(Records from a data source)

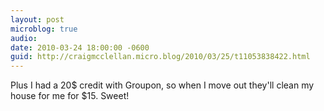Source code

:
```yaml
---
layout: post
microblog: true
audio: 
date: 2010-03-24 18:00:00 -0600
guid: http://craigmcclellan.micro.blog/2010/03/25/t11053838422.html
---
```

Plus I had a 20$ credit with Groupon, so when I move out they'll clean my house for me for $15.  Sweet!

▸ **Assignment**:
Reproduce the records above exactly, excluding every picture.

▸ **Response to this task**:
Source code

:
```yaml
---
layout: post
microblog: true
audio: 
date: 2010-03-24 18:00:00 -0600
guid: http://craigmcclellan.micro.blog/2010/03/25/t11053838422.html
---
```

Plus I had a 20$ credit with Groupon, so when I move out they'll clean my house for me for $15.  Sweet!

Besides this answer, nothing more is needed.